An innovative hybrid ANN inception model for detecting and preventing man-in-the-middle attacks in smart networks for shielding sensitive data
摘要
Man-in-the-Middle (MitM) attacks represent a significant cybersecurity challenge, particularly within the rapidly growing domain of smart networks and Internet of Things (IoT) environments. These attacks involve an adversary intercepting and potentially altering the communication between two parties who believe they are communicating directly with each other. As the deployment of smart devices and autonomous systems increases, the risk of MitM attacks escalates, given the sensitive nature of the data being transmitted and the critical functions these systems perform. This paper presents a novel approach to detecting and preventing MitM attacks by leveraging a Hybrid ANN-Inception Model (HAINet).
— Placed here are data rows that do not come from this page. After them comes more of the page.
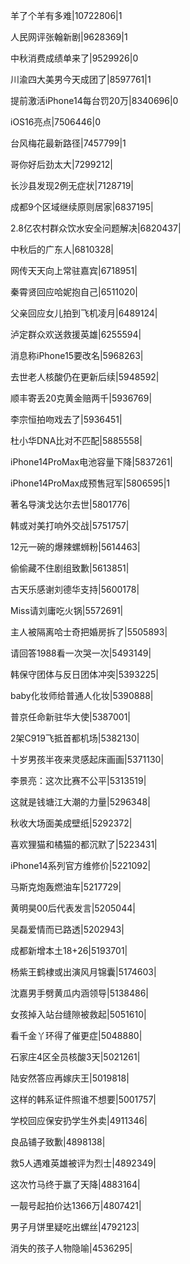 羊了个羊有多难|10722806|1

人民网评张翰新剧|9628369|1

中秋消费成绩单来了|9529926|0

川渝四大美男今天成团了|8597761|1

提前激活iPhone14每台罚20万|8340696|0

iOS16亮点|7506446|0

台风梅花最新路径|7457799|1

哥你好后劲太大|7299212|

长沙县发现2例无症状|7128719|

成都9个区域继续原则居家|6837195|

2.8亿农村群众饮水安全问题解决|6820437|

中秋后的广东人|6810328|

网传天天向上常驻嘉宾|6718951|

秦霄贤回应哈妮抱自己|6511020|

父亲回应女儿拍到飞机凌月|6489124|

泸定群众欢送救援英雄|6255594|

消息称iPhone15要改名|5968263|

去世老人核酸仍在更新后续|5948592|

顺丰寄丢20克黄金赔两千|5936769|

李宗恒拍吻戏去了|5936451|

杜小华DNA比对不匹配|5885558|

iPhone14ProMax电池容量下降|5837261|

iPhone14ProMax成预售冠军|5806595|1

著名导演戈达尔去世|5801776|

韩或对美打响外交战|5751757|

12元一碗的爆辣螺蛳粉|5614463|

偷偷藏不住剧组致歉|5613851|

古天乐感谢刘德华支持|5600178|

Miss请刘庸吃火锅|5572691|

主人被隔离哈士奇把婚房拆了|5505893|

请回答1988看一次哭一次|5493149|

韩保守团体与反日团体冲突|5393225|

baby化妆师给普通人化妆|5390888|

普京任命新驻华大使|5387001|

2架C919飞抵首都机场|5382130|

十岁男孩半夜来灵感起床画画|5371130|

李景亮：这次比赛不公平|5313519|

这就是钱塘江大潮的力量|5296348|

秋收大场面美成壁纸|5292372|

喜欢狸猫和橘猫的都沉默了|5223431|

iPhone14系列官方维修价|5221092|

马斯克炮轰燃油车|5217729|

黄明昊00后代表发言|5205044|

吴磊爱情而已路透|5202943|

成都新增本土18+26|5193701|

杨紫王鹤棣或出演风月锦囊|5174603|

沈嘉男手劈黄瓜内涵领导|5138486|

女孩掉入站台缝隙被救起|5051610|

看千金丫环得了催更症|5048880|

石家庄4区全员核酸3天|5021261|

陆安然答应再嫁庆王|5019818|

这样的韩系证件照谁不想要|5001757|

学校回应保安扔学生外卖|4911346|

良品铺子致歉|4898138|

救5人遇难英雄被评为烈士|4892349|

这次竹马终于赢了天降|4883164|

一靓号起拍价达1366万|4807421|

男子月饼里疑吃出螺丝|4792123|

消失的孩子人物隐喻|4536295|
The proposed model integrates the dynamic feature extraction capabilities of Inception modules with the flexibility of Artificial Neural Networks (ANNs) to identify and mitigate these sophisticated cyber threats. Using the Smart Home Intrusion Detection Dataset from Kaggle, the methodology involves advanced data preprocessing, feature extraction via AutoEncoders, and optimization through hybrid learning algorithms. The HAINet model executed in Jupyter Notebook and achieved an outstanding accuracy of 98.69%, outperforming traditional models in both detection accuracy and robustness across various network conditions. The results demonstrate the model’s efficacy in shielding sensitive data from interception and manipulation, making it a valuable tool for enhancing security in smart networks.